> [YOUR INSTRUCTIONS]
All lines in the material containing the word "beautiful" need to be copied.

+---+

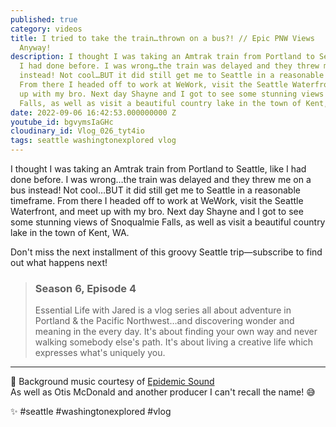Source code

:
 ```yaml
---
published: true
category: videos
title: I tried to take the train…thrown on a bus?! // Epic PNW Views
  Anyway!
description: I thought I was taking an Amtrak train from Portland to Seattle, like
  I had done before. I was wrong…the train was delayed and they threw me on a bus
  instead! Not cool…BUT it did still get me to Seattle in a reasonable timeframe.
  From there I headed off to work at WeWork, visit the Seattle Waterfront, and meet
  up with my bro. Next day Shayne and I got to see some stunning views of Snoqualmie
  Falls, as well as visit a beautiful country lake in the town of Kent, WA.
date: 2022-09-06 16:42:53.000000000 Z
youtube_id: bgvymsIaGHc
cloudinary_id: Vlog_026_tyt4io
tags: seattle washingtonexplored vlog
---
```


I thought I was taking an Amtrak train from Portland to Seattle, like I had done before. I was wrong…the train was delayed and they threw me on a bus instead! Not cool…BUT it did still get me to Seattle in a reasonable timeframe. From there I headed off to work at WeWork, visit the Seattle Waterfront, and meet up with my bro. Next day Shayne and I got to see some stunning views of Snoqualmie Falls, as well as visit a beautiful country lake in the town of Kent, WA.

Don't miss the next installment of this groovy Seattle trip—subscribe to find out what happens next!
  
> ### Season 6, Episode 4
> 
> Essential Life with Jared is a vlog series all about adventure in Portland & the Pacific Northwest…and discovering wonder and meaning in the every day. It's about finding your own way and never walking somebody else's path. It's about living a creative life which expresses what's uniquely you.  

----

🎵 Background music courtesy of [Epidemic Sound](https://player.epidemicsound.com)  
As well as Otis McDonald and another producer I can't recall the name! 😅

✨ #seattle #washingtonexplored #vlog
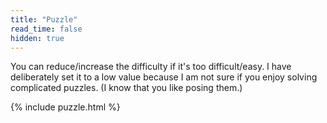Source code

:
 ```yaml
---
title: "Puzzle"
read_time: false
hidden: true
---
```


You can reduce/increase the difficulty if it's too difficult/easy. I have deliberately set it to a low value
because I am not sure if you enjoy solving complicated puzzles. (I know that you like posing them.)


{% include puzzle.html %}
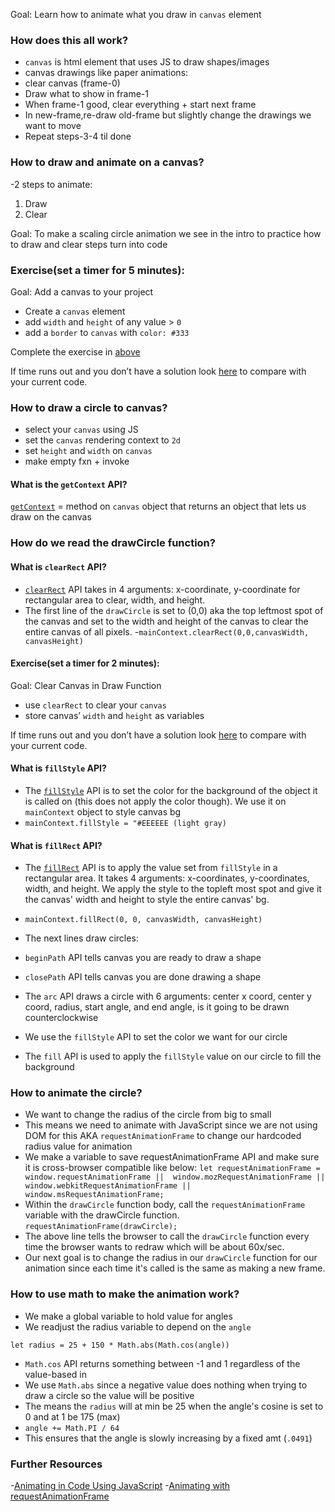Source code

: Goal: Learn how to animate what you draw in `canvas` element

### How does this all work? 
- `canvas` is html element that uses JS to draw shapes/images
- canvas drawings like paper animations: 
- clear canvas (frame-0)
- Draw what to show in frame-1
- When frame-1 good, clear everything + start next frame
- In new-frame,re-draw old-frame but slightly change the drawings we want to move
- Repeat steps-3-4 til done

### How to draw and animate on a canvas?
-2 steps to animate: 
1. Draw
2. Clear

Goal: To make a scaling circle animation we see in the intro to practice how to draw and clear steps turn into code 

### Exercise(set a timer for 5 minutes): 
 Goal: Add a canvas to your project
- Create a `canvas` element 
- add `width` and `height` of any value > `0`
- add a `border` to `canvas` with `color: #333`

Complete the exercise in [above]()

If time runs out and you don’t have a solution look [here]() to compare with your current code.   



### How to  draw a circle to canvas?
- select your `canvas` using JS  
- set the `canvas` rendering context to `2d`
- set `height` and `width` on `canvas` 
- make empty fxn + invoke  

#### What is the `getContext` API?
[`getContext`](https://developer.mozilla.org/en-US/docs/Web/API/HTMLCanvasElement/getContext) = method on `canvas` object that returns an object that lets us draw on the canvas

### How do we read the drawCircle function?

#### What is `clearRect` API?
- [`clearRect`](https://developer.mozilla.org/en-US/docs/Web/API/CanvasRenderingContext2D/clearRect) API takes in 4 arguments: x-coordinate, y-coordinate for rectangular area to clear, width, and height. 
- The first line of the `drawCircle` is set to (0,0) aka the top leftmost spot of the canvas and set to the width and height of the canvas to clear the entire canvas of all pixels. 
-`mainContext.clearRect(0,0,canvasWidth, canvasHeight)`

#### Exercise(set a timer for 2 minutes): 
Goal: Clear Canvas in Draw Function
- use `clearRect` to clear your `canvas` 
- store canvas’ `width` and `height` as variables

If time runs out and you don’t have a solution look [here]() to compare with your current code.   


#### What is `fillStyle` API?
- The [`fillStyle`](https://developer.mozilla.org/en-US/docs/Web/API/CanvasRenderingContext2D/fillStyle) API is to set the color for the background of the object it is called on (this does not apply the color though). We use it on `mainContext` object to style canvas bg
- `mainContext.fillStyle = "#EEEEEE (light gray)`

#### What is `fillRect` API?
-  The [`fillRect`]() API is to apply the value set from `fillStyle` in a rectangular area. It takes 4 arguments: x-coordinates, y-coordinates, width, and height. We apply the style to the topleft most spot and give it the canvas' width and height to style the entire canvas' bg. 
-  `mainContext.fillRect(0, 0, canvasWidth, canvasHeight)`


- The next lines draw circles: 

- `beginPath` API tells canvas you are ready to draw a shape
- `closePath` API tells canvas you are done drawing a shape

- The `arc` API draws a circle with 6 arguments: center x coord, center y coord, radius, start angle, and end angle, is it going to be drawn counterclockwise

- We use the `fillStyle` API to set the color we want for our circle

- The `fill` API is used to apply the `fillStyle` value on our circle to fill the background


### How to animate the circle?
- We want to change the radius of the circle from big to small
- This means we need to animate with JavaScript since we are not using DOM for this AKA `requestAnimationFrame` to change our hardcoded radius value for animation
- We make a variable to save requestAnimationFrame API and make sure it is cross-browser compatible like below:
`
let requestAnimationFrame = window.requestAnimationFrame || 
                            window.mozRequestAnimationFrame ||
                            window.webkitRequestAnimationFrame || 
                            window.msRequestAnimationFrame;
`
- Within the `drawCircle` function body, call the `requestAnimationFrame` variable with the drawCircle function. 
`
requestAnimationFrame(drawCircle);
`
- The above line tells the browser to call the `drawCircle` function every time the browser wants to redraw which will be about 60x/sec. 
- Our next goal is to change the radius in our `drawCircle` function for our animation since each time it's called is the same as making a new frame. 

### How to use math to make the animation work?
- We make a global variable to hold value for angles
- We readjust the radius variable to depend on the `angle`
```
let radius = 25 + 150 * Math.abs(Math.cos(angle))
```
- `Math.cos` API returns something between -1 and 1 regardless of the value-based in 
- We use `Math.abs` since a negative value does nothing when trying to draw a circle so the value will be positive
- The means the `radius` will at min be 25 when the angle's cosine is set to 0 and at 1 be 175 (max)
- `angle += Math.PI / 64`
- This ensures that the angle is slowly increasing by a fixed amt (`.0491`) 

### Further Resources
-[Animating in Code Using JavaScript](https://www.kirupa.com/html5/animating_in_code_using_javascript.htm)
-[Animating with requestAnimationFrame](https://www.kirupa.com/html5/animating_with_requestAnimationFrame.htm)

+---+

> [SOLUTION]
  Falls, as well as visit a beautiful country lake in the town of Kent, WA.
I thought I was taking an Amtrak train from Portland to Seattle, like I had done before. I was wrong…the train was delayed and they threw me on a bus instead! Not cool…BUT it did still get me to Seattle in a reasonable timeframe. From there I headed off to work at WeWork, visit the Seattle Waterfront, and meet up with my bro. Next day Shayne and I got to see some stunning views of Snoqualmie Falls, as well as visit a beautiful country lake in the town of Kent, WA.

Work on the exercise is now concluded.